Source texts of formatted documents
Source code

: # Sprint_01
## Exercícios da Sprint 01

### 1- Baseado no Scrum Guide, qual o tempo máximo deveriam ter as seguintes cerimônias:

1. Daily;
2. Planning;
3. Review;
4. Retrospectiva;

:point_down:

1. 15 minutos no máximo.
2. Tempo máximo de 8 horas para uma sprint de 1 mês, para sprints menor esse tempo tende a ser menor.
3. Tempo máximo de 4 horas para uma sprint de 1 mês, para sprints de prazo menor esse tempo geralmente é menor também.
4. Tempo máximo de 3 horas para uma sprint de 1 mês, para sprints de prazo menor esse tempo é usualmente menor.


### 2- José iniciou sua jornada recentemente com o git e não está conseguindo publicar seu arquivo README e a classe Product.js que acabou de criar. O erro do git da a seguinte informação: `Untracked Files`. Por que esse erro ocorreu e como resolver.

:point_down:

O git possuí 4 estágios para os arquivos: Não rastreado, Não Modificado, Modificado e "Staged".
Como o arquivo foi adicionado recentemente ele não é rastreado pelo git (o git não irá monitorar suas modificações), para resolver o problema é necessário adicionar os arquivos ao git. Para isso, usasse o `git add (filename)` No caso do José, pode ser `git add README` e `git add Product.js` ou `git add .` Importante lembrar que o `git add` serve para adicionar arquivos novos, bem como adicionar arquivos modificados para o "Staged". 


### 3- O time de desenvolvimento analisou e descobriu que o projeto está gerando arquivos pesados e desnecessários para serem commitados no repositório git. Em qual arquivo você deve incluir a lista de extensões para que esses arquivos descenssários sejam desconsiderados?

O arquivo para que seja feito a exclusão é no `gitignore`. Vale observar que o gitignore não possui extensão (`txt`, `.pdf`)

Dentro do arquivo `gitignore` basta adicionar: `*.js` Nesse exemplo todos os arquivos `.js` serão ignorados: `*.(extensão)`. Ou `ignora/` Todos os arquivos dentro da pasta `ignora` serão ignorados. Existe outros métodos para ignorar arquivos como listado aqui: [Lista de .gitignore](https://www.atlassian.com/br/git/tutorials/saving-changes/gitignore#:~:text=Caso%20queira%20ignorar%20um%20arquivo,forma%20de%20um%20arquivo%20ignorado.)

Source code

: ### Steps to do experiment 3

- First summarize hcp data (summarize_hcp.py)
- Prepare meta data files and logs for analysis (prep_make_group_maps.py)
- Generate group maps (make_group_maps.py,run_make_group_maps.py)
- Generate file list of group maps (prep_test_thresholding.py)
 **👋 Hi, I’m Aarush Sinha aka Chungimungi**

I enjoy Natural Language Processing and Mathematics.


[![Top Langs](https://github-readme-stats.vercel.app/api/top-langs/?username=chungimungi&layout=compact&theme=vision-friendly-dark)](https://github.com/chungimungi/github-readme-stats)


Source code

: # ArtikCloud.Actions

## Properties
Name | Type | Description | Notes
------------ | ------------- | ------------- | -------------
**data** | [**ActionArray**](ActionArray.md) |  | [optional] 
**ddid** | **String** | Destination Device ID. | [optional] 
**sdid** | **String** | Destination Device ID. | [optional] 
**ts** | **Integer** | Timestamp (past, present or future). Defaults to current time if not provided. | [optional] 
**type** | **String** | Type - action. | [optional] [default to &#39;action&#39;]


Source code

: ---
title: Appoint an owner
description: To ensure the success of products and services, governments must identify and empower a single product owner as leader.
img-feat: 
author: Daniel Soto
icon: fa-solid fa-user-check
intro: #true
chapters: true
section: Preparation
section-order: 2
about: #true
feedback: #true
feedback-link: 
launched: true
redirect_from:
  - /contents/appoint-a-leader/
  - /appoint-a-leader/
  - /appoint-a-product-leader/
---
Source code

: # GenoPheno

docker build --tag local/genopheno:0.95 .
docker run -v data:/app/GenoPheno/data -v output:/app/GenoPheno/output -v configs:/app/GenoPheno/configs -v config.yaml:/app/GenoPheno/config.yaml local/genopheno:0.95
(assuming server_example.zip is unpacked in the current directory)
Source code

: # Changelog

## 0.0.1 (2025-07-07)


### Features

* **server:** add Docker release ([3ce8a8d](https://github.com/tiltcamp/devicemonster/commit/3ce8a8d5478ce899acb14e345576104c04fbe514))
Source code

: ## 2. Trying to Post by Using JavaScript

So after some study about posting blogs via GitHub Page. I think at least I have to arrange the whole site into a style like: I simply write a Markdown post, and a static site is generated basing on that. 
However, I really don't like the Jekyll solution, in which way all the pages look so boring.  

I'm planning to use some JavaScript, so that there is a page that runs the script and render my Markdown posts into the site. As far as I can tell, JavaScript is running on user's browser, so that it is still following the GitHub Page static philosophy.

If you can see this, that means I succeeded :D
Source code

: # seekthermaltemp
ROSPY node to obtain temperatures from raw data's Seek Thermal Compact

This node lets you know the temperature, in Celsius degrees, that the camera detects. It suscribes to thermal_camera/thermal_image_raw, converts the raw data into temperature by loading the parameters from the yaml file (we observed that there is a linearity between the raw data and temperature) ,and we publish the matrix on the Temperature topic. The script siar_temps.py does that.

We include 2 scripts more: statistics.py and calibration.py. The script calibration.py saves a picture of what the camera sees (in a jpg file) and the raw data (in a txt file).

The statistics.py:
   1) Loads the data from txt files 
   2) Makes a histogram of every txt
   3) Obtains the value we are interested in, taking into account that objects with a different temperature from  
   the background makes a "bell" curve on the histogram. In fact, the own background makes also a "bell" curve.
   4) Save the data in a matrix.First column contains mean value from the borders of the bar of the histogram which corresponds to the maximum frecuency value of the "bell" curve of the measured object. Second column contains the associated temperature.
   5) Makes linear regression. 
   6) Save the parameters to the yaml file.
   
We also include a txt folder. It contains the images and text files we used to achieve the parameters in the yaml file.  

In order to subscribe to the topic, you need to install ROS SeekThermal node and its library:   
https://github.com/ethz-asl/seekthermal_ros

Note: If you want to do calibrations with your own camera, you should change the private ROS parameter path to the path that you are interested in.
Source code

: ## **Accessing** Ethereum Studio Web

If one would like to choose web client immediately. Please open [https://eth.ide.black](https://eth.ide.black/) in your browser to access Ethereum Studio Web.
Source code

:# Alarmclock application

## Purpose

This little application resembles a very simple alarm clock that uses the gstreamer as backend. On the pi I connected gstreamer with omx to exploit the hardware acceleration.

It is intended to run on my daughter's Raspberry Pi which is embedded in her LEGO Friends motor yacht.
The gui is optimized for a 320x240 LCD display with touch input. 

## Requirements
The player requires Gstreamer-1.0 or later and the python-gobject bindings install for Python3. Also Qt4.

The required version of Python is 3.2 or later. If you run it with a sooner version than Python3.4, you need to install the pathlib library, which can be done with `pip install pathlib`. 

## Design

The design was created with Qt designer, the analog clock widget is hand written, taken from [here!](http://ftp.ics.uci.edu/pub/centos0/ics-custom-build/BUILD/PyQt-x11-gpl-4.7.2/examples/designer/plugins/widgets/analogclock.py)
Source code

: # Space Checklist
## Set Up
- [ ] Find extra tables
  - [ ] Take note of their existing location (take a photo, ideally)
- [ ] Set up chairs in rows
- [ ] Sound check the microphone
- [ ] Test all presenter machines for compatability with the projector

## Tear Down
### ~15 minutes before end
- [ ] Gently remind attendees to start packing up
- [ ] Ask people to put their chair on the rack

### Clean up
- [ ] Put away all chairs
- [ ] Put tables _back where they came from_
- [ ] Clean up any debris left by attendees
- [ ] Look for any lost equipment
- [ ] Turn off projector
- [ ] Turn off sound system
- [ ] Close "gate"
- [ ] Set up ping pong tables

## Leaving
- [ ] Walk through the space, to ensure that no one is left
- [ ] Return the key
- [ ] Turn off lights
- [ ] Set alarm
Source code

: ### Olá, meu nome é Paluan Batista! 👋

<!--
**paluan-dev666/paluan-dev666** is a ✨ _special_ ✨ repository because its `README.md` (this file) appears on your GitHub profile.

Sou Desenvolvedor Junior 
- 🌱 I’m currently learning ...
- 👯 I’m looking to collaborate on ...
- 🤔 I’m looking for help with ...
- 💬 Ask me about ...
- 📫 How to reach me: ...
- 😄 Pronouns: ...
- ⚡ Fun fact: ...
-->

ACTIVITY: The line containing "The player requires" and every line after it, through the end of the records above: output exactly those, and nothing else.

RESULT FOR THIS EXERCISE:
The player requires Gstreamer-1.0 or later and the python-gobject bindings install for Python3. Also Qt4.

The required version of Python is 3.2 or later. If you run it with a sooner version than Python3.4, you need to install the pathlib library, which can be done with `pip install pathlib`. 

## Design

The design was created with Qt designer, the analog clock widget is hand written, taken from [here!](http://ftp.ics.uci.edu/pub/centos0/ics-custom-build/BUILD/PyQt-x11-gpl-4.7.2/examples/designer/plugins/widgets/analogclock.py)
Source code

: # Space Checklist
## Set Up
- [ ] Find extra tables
  - [ ] Take note of their existing location (take a photo, ideally)
- [ ] Set up chairs in rows
- [ ] Sound check the microphone
- [ ] Test all presenter machines for compatability with the projector

## Tear Down
### ~15 minutes before end
- [ ] Gently remind attendees to start packing up
- [ ] Ask people to put their chair on the rack

### Clean up
- [ ] Put away all chairs
- [ ] Put tables _back where they came from_
- [ ] Clean up any debris left by attendees
- [ ] Look for any lost equipment
- [ ] Turn off projector
- [ ] Turn off sound system
- [ ] Close "gate"
- [ ] Set up ping pong tables

## Leaving
- [ ] Walk through the space, to ensure that no one is left
- [ ] Return the key
- [ ] Turn off lights
- [ ] Set alarm
Source code

: ### Olá, meu nome é Paluan Batista! 👋

<!--
**paluan-dev666/paluan-dev666** is a ✨ _special_ ✨ repository because its `README.md` (this file) appears on your GitHub profile.

Sou Desenvolvedor Junior 
- 🌱 I’m currently learning ...
- 👯 I’m looking to collaborate on ...
- 🤔 I’m looking for help with ...
- 💬 Ask me about ...
- 📫 How to reach me: ...
- 😄 Pronouns: ...
- ⚡ Fun fact: ...
-->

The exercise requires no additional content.